How would you describe your approach to design?
M: We take a couple of different approaches, depending on the project. Working with homeowners, our approach is different from working with developers. Homeowners tend to be personal, and more collaborative.
H: We want to work with people as much as we want to work with buildings.
M: With developers, they trust our instinct. The approach becomes more about how we envision the site, how we think about the urban context, sustainability, et cetera. It’s empowering when a developer trusts us design something with minimal input.
H: Our hearts lie in looking to aid in the affordability crisis. This leads us to projects that tend to be more about multi-family dwellings. With lots of that work we do on the developer side, we apply things we learned from the single-family domain in the multi-family space.
You focus on smaller, smarter living spaces in your residential architecture. How do you achieve that? How do you sell that?
M: We’re responding to a real need. When I started, one of the first projects I got was the MAD (house), and that was the first inkling of this affordability crisis: eight members of a family deciding to live under one roof. We work this way because our spaces have to get smaller, and to unpack the idea of how much space we really need.
A lot of your work is built around renovation. How do you articulate your distinct style when you’re working with an existing building?
H: We are a modern practice, and we want to use contemporary materials and construction methods. We don’t work in the past; we don’t work in a particular style that characterized buildings in previous decades. We prefer to create more modern styles adjacent to more historic structures, so the two reinforce each other.
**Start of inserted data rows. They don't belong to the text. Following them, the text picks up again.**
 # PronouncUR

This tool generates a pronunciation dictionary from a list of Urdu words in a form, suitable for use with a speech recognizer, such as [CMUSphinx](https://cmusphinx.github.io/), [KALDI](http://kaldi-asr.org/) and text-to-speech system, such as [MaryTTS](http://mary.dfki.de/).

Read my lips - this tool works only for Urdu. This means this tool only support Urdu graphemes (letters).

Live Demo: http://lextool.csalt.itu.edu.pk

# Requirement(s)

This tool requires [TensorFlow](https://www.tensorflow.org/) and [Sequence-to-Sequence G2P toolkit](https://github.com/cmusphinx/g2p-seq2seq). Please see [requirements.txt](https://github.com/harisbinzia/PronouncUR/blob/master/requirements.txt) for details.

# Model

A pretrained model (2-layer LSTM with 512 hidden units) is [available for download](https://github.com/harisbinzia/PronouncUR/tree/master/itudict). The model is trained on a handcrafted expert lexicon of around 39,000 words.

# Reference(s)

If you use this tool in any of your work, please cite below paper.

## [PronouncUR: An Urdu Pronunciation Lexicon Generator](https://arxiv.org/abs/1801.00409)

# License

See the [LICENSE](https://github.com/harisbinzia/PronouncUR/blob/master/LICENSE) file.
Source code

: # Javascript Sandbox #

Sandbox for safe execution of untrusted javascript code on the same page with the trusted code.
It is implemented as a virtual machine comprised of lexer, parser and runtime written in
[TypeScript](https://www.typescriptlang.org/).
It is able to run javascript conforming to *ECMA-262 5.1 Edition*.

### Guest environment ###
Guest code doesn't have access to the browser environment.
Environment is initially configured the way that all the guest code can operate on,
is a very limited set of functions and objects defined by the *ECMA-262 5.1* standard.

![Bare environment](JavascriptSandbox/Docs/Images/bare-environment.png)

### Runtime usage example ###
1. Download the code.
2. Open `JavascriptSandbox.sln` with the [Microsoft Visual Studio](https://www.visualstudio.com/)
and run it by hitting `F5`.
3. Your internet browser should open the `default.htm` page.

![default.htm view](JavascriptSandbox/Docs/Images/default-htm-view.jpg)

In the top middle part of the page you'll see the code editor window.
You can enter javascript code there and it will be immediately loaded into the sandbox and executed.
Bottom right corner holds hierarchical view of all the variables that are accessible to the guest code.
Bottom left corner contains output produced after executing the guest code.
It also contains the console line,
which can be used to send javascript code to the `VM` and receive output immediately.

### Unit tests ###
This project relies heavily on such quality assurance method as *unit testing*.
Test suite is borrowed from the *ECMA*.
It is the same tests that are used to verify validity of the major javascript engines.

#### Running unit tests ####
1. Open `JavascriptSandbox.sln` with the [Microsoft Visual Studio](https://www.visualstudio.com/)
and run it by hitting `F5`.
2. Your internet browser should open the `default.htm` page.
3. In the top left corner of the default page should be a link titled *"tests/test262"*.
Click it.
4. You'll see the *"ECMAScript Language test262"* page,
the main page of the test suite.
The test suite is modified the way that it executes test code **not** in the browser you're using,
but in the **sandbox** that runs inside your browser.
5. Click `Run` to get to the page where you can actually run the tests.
M: Lately, a lot of heritage buildings have landed on us and we’ve loved them. We find we don’t do honour to the historical building by trying to replicate it; we do it by respecting it and treating it with care but letting new styles slide in.
H: There’s a lightness or a fun playfulness that we want to bring to our work. Of course the work we do is serious and diligent, but we want to ensure that the work has a sense of play to it. We work with colour to ensure it’s bright and friendly.
What is the most important thing missing in Vancouver’s architecture?
M: There are a bunch of awesome young architecture practices out there, but a more youthful voice is missing. Vancouver is a very conservative city, and we want to show the city what we’re capable of—breaking down barriers of what we do and the way we always do it. Inviting firms like us and even younger practices has been missing for a while
What impact do you think your work has had on how Vancouverites experience the city?
H: The best feeling is when the clients we’re working for love it. As our projects get bigger we need to be successful on the client end and on the public end. On the public side we feel we’ve created success when people find some whimsy in our buildings even some relief from the daily rigours of life.